Additionally uncommon was the concept jazz would accompany a kids’s animated particular. CBS execs had been reportedly sad concerning the alternative. And so, maybe (or maybe not?), was Schulz himself. Derrick Bang, a biographer of Guaraldi and a Northern California–primarily based Peanuts historian, informed me that Mendelson’s alternative of Guaraldi was “radical,” and defined that, although some Individuals on the time nonetheless regarded jazz because the “satan’s music,” the affect of bossa nova on Guaraldi’s compositions for the particular supplied a model of the style to audiences that felt extra light. “It conveys emotion superbly,” Bang mentioned of Guaraldi’s rating. “I imply, have you ever ever heard something musically that appears like falling snow higher than the composition ‘Skating’?”

Maybe sarcastically, Guaraldi was a local of San Francisco, the place snowfall is uncommon. However his soundtrack transports listeners to a specific geography; Clark, who, like Schulz, grew up within the Midwest, informed me that, as a baby of the plains, he considered the story and its environs as “my factor.”

For others, like myself, who weren’t raised in these kinds of landscapes, the album rendered extra like a whimsical but pensive reverie, an aspiration to a time of yr and a temper that half-existed, if in any respect. It evoked a spot we’d been to however by no means lived in. It’s what a music critic as soon as known as “excellent dysfunctional vacation music” with “small, observant miracles,” or, as one other wrote within the Los Angeles Occasions in 2012, an illustration of “how a piano, bass and drums can seize a sense and character in dwelling shade, notably if these emotions are complicated, conflicted and even just too stunning for phrases.”

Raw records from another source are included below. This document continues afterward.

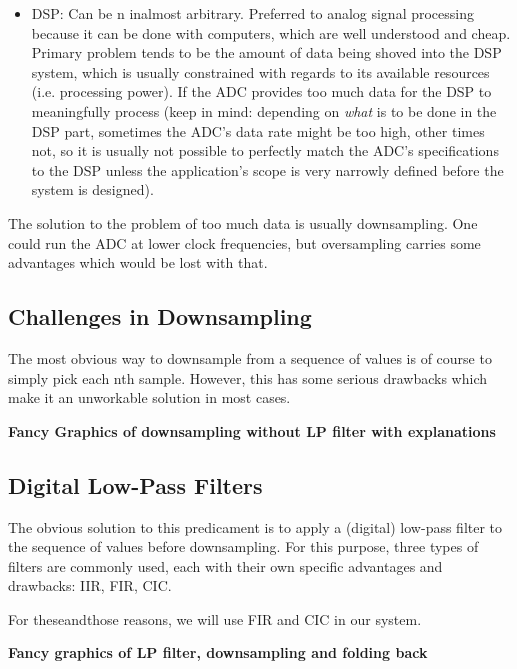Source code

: \documentclass[a4paper,oneside]{alpenthesis/alpenthesis}
\begin{document}
\begin{itemize}
\begin{itemize}
        \end{itemize}
    \item
        DSP: Can be n inalmost arbitrary. Preferred to analog signal processing because
        it can be done with computers, which are well understood and cheap.
        Primary problem tends to be the amount of data being shoved into the DSP
        system, which is usually constrained with regards to its available resources
        (i.e. processing power). If the ADC provides too much data for the DSP to
        meaningfully process (keep in mind: depending on \emph{what} is to be done
        in the DSP part, sometimes the ADC's data rate might be too high, other times
        not, so it is usually not possible to perfectly match the ADC's specifications
        to the DSP unless the application's scope is very narrowly defined before the
        system is designed).
\end{itemize}

The solution to the problem of too much data is usually downsampling. One could run
the ADC at lower clock frequencies, but oversampling carries some advantages which would
be lost with that.

\subsection{Challenges in Downsampling}
\label{subsec:downsampling}

The most obvious way to downsample from a sequence of values is of course to simply pick
each nth sample. However, this has some serious drawbacks which make it an unworkable solution
in most cases.

\textbf{Fancy Graphics of downsampling without LP filter with explanations}


\subsection{Digital Low-Pass Filters}
\label{subsec:digital-lp-filters}

The obvious solution to this predicament is to apply a (digital) low-pass filter to the
sequence of values before downsampling. For this purpose, three types of filters are commonly
used, each with their own specific advantages and drawbacks: IIR, FIR, CIC.

For theseandthose reasons, we will use FIR and CIC in our system.

\textbf{Fancy graphics of LP filter, downsampling and folding back}
\end{document}
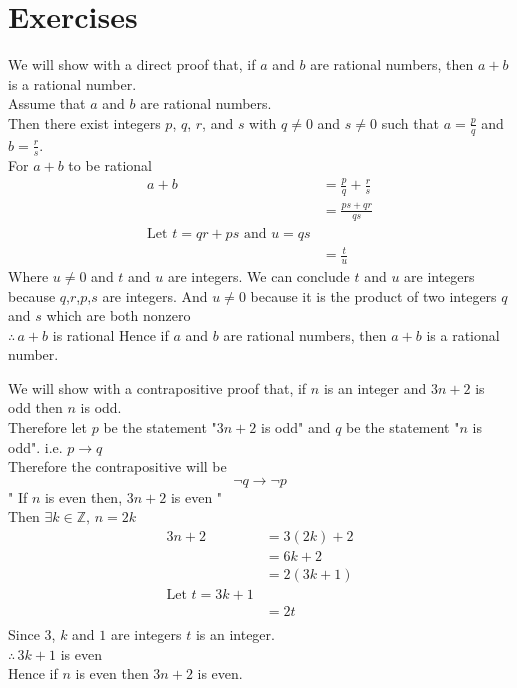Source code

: \documentclass[12pt letter]{report}
\begin{document}
\section{Exercises}



\begin{myproof}
	We will show with a direct proof that, if $a$ and $b$ are rational numbers, then $a + b$ is a rational number. \\
	Assume that $a$ and $b$ are rational numbers. \\
	Then there exist integers $p$, $q$, $r$, and $s$ with $q \neq 0$ and $s \neq 0$ such that $a = \frac{p}{q}$ and $b =
		\frac{r}{s}$.\\
	For $a + b$ to be rational
	\begin{align*}
		a + b & = \frac{p}{q} + \frac{r}{s}  \\
		      & = \frac{ps + qr}{qs}         \\
		\text{Let $t =qr + ps$ and $u = qs$} \\
		      & = \frac{t}{u}
	\end{align*}
	Where $u \neq 0$ and $t$ and $u$ are integers. We can conclude $t$ and $u$ are integers because $q$,$r$,$p$,$s$ are
	integers. And $u\neq 0$ because it is the product of two integers $q$ and $s$ which are both nonzero\\
	$\therefore \, a + b$ is rational
	Hence if $a$ and $b$ are rational numbers, then $a + b$ is a rational number.
\end{myproof}


\begin{myproof}
	We will show with a contrapositive proof that, if $n$ is an integer and $3n + 2$ is odd then $n$ is odd. \\
	Therefore let $p$ be the statement "$3n + 2$ is odd" and $q$ be the statement "$n$ is odd". i.e. $p \to q$ \\
	Therefore the contrapositive will be
	\[
		\neg q \to \neg p
	\]
	" If $n$ is even then, $3n + 2$ is even "\\
	Then $\exists k \in \mathbb{Z},\, n = 2k$
	\begin{align*}
		3n + 2 & = 3 \left( 2k \right)  + 2 \\
		       & = 6k + 2                   \\
		       & = 2 \left( 3k + 1 \right)  \\
		\text{Let } t = 3k + 1              \\
		       & = 2t                       \\
	\end{align*}
	Since $3$, $k$ and $1$ are integers $t$ is an integer.\\
	$\therefore \, 3k + 1$ is even \\
	Hence if $n$ is even then $3n + 2$ is even. \\
\end{myproof}
\end{document}
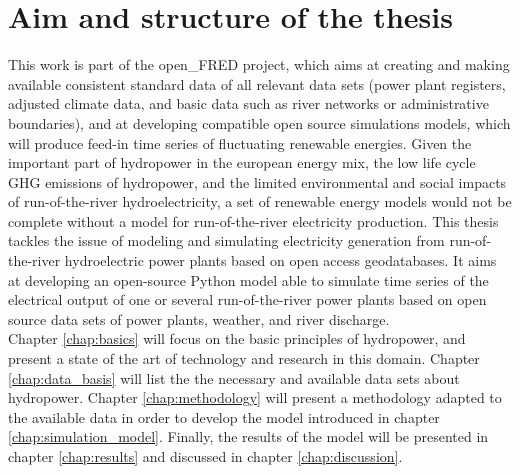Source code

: \section{Aim and structure of the thesis}
This work is part of the open\_FRED project, which aims at creating and making available consistent standard data of all relevant data sets (power plant registers, adjusted climate data, and basic data such as river networks or administrative boundaries), and at developing compatible open source simulations models, which will produce feed-in time series of fluctuating renewable energies. \newline
Given the important part of hydropower in the european energy mix, the low life cycle GHG emissions of hydropower, and the limited environmental and social impacts of run-of-the-river hydroelectricity, a set of renewable energy models would not be complete without a model for run-of-the-river electricity production. \newline
This thesis tackles the issue of modeling and simulating electricity generation from run-of-the-river hydroelectric power plants based on open access geodatabases. It aims at developing an open-source Python model able to simulate time series of the electrical output of one or several run-of-the-river power plants based on open source data sets of power plants, weather, and river discharge. \\
Chapter \ref{chap:basics} will focus on the basic principles of hydropower, and present a state of the art of technology and research in this domain. Chapter \ref{chap:data_basis} will list the the necessary and available data sets about hydropower. Chapter \ref{chap:methodology} will present a methodology adapted to the available data in order to develop the model introduced in chapter \ref{chap:simulation_model}. Finally, the results of the model will be presented in chapter \ref{chap:results} and discussed in chapter \ref{chap:discussion}.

Bang remembers watching the premiere of A Charlie Brown Christmas on December 9, 1965. He was 10, and he remembers that he wore pajamas. He remembers being “transfixed” by the music, and that the top credit rolled in a short time—too rapidly, in reality, for him to determine who had composed what he’d simply heard. A couple of years later, when he realized that the soundtrack was one thing he may truly personal, he went out and acquired a replica of the album. He nonetheless listens to it, he mentioned, and never solely through the vacation season.

In Bang’s estimation, Guaraldi will, inside a number of many years, be as beloved and revered as George Gershwin or Irving Berlin, part of the American musical custom. “I defy anyone to hearken to an hour of Guaraldi’s music with out smiling,” he mentioned, including that one of many individuals he interviewed for his e-book about Guaraldi informed him that the pianist was “essentially the most well-known jazz musician whose identify most individuals don’t know.”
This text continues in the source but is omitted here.